Class 9 Maths Ganita Manjari Chapter 4 Exercise 4.5 Solutions: Exploring Algebraic Identities

Rational expressions are algebraic fractions in which the numerator and denominator are algebraic expressions, and they are simplified by factorising and cancelling common factors.
Class 9 Maths Ganita Manjari Chapter 4 Exercise 4.5 Solutions connect this idea with algebraic identities, factorisation and simplifying rational expressions from Exploring Algebraic Identities.

Exercise 4.5 is based on simplifying rational expressions Class 9 using factorisation. In Ganita Manjari Class 9 Chapter 4 Exercise 4.5, students first factor the numerator and denominator separately, then cancel only the common factors, assuming that the denominator is not zero.

These Class 9 Maths Chapter 4 Exercise 4.5 Solutions from Exploring Algebraic Identities Exercise 4.5 help students revise rational expressions Class 9, common factors in rational expressions, and factorisation of algebraic expressions Class 9. The exercise also prepares students for later algebra questions where expressions must be simplified before solving.

Key Takeaways

Rational Expression: A rational expression is an algebraic fraction.
Complete Factorisation: Numerator and denominator must be factorised fully before cancellation.
Common Factor: Only common factors, not individual terms, can be cancelled.
Denominator Condition: The denominator must not be equal to zero.

Class 9 Maths Ganita Manjari Chapter 4 Exercise 4.5 Solutions Structure 2026

Exercise No. Topic Question Count
Exercise 4.5 Simplifying rational expressions 6
Exercise 4.5 Factorisation before cancellation 6
Exercise 4.5 Common-factor cancellation 6

Class 9 Maths Ganita Manjari Chapter 4 Exercise 4.5 Solutions

Exercise 4.5 uses identities and factorisation methods from earlier sections of Chapter 4. The main idea is:

Factor numerator and denominator completely.
Cancel only the factors that are common to both.
Keep the condition that the denominator is not equal to zero.

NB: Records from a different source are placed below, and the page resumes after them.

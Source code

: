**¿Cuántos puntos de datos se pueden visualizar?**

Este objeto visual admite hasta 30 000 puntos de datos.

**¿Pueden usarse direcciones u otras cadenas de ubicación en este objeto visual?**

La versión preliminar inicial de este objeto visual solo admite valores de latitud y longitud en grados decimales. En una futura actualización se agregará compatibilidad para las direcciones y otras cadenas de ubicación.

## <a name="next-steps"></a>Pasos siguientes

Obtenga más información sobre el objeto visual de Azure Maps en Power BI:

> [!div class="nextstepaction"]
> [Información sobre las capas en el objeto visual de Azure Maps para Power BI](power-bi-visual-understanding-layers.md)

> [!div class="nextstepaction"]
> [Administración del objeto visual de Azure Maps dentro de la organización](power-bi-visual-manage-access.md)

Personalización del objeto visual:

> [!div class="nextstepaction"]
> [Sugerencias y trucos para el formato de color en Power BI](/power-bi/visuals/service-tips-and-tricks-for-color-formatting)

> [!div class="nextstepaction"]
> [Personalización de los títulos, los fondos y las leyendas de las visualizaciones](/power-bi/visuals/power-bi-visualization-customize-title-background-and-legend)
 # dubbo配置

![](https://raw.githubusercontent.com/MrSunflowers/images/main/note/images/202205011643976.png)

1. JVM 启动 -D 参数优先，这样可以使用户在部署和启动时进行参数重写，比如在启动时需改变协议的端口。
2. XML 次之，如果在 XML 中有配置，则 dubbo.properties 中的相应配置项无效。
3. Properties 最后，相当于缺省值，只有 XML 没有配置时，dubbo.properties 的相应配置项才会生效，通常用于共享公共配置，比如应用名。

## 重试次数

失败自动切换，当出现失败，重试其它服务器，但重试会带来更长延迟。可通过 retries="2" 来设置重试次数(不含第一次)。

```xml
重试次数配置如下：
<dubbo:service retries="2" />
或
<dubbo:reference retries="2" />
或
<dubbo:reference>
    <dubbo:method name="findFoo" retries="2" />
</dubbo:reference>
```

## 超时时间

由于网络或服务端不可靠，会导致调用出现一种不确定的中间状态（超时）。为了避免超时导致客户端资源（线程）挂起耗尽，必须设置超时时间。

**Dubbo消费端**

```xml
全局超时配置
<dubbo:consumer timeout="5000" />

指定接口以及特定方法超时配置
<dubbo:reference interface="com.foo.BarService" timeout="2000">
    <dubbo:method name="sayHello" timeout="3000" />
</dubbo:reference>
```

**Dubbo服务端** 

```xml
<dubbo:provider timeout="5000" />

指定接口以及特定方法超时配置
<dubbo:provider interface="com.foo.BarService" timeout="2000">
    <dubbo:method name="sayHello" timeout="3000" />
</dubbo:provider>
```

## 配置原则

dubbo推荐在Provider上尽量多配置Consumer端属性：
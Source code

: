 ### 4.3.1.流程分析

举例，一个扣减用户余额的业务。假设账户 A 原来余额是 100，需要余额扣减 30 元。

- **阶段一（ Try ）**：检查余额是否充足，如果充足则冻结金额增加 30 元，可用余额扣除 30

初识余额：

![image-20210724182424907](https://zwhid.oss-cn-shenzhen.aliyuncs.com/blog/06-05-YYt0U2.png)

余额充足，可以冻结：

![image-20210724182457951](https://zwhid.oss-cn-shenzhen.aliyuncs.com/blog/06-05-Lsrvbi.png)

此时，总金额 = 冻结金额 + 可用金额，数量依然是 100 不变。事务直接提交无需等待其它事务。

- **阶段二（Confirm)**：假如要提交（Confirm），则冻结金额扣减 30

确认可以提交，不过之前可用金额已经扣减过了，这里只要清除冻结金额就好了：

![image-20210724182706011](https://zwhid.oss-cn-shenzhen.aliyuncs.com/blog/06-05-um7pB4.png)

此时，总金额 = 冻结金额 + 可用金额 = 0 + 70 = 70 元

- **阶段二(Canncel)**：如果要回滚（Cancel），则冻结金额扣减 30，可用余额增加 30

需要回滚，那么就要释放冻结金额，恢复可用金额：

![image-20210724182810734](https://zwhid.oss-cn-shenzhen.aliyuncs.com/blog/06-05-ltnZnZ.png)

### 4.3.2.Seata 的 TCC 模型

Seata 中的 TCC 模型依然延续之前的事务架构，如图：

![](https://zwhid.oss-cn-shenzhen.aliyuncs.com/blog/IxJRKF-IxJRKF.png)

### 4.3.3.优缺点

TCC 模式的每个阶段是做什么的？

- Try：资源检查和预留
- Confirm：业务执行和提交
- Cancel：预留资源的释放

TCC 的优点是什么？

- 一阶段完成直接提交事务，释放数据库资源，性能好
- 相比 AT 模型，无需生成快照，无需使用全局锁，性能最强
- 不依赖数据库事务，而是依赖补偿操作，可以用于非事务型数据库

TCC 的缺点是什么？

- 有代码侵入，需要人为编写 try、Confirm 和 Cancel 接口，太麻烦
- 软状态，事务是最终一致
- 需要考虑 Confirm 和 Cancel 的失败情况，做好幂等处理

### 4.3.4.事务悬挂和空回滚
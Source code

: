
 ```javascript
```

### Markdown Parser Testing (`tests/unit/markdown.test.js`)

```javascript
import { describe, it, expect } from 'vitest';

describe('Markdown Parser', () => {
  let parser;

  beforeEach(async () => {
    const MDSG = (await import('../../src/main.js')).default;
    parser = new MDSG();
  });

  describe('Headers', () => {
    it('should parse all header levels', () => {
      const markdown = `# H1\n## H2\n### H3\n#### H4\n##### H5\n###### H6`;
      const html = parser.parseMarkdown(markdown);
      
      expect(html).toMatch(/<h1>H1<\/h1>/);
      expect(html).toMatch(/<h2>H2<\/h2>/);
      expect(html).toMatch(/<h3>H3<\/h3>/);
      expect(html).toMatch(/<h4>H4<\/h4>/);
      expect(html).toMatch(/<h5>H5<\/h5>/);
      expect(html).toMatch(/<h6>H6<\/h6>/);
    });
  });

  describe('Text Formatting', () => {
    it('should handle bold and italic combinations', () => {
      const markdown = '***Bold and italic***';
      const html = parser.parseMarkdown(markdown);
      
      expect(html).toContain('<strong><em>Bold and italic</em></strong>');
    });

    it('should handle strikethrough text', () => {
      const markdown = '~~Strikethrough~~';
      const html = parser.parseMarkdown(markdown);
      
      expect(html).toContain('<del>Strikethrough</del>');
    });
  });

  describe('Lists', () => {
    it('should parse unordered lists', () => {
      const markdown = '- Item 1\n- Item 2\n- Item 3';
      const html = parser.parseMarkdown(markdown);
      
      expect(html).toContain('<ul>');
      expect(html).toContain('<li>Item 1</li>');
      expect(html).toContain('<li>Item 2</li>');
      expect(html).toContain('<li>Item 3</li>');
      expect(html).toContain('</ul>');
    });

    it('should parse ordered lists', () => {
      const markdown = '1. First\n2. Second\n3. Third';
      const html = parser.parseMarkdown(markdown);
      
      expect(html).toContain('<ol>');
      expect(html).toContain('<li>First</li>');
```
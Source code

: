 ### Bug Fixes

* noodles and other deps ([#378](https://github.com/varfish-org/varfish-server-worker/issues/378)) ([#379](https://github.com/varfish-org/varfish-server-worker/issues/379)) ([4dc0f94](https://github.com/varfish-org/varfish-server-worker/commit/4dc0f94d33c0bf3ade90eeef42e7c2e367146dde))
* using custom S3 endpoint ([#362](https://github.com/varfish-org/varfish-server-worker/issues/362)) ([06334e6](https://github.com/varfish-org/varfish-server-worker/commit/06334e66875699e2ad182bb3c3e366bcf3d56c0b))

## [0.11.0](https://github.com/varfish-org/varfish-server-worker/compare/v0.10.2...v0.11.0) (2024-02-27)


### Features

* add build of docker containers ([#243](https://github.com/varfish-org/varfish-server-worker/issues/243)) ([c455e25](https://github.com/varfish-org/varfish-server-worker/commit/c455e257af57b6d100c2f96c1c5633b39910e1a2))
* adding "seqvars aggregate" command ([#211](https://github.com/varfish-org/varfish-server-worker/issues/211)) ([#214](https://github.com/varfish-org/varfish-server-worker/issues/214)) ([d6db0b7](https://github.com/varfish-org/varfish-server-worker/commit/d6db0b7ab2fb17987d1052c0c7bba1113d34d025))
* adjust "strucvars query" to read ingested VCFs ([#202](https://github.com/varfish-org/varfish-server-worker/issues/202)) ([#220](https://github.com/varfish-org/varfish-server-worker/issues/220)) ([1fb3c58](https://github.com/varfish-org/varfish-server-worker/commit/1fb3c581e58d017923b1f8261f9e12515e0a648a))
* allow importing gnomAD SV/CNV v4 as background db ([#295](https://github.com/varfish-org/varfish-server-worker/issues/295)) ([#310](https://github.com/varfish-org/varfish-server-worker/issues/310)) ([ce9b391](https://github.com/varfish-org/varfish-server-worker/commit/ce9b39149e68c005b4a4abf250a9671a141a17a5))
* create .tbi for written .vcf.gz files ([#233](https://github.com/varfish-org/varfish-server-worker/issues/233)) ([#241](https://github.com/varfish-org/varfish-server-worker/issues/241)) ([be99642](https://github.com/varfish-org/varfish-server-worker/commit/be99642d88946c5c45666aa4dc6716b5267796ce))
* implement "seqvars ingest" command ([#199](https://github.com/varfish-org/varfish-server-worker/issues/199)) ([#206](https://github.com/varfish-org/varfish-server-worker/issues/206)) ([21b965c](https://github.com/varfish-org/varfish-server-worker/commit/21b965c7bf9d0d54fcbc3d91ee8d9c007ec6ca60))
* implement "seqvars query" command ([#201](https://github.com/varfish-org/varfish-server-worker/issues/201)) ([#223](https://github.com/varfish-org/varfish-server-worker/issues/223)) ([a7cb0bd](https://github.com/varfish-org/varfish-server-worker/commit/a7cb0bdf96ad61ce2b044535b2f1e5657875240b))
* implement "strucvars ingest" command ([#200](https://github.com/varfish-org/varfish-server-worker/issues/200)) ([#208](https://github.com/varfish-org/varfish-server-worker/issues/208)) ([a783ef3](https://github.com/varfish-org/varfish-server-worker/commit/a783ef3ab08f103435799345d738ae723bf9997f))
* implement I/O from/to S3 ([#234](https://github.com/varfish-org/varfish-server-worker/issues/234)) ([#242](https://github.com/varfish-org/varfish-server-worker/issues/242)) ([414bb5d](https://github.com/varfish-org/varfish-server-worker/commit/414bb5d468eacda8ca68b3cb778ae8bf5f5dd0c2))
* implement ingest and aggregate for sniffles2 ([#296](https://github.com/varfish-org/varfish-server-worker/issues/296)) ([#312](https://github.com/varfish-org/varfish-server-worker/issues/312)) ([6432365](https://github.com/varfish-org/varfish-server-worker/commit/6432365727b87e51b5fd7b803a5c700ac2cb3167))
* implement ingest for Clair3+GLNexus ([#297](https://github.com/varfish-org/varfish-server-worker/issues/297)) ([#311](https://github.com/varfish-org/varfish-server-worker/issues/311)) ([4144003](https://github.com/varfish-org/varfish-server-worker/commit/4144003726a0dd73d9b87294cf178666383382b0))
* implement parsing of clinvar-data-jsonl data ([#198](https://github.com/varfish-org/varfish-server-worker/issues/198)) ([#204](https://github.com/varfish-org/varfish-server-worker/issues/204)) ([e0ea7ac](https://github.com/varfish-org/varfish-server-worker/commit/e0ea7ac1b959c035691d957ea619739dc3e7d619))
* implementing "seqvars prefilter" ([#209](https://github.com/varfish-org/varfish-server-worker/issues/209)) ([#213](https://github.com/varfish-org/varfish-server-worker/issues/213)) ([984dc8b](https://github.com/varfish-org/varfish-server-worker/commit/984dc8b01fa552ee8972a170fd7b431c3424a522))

This exercise is an important part of Class 9 Ganita Manjari algebraic identities solutions because students use identities such as:

a² − b² = (a + b)(a − b)

a² + 2ab + b² = (a + b)²

a² − 2ab + b² = (a − b)²

a³ + b³ + c³ − 3abc = (a + b + c)(a² + b² + c² − ab − bc − ca)

Exercise 4.5 Question 1

Simplify the following rational expressions assuming that the expressions in the denominators are not equal to zero:

(i) (3p² − 3pq − 18q²) / (p² + 3pq − 10q²)

Solution:

Factor the numerator first.

3p² − 3pq − 18q²

= 3(p² − pq − 6q²)

Now factor p² − pq − 6q².

We need two terms whose product is −6q² and whose sum is −q.

The terms are −3q and 2q.

So,

p² − pq − 6q² = (p − 3q)(p + 2q)

Therefore:

3p² − 3pq − 18q² = 3(p − 3q)(p + 2q)

Now factor the denominator.

p² + 3pq − 10q²

= (p + 5q)(p − 2q)

So,

(3p² − 3pq − 18q²) / (p² + 3pq − 10q²)

= 3(p − 3q)(p + 2q) / [(p + 5q)(p − 2q)]

There is no common factor to cancel.

Answer: 3(p − 3q)(p + 2q) / [(p + 5q)(p − 2q)]

(ii) (n³ − 3n²m + 3nm² − m³) / (5m² − 10mn + 5n²)

Solution:

The numerator matches the identity:

(a − b)³ = a³ − 3a²b + 3ab² − b³

So,

n³ − 3n²m + 3nm² − m³ = (n − m)³

Now factor the denominator.

5m² − 10mn + 5n²

= 5(m² − 2mn + n²)

= 5(m − n)²

Since (m − n)² = (n − m)²,

5(m − n)² = 5(n − m)²

Therefore:

(n³ − 3n²m + 3nm² − m³) / (5m² − 10mn + 5n²)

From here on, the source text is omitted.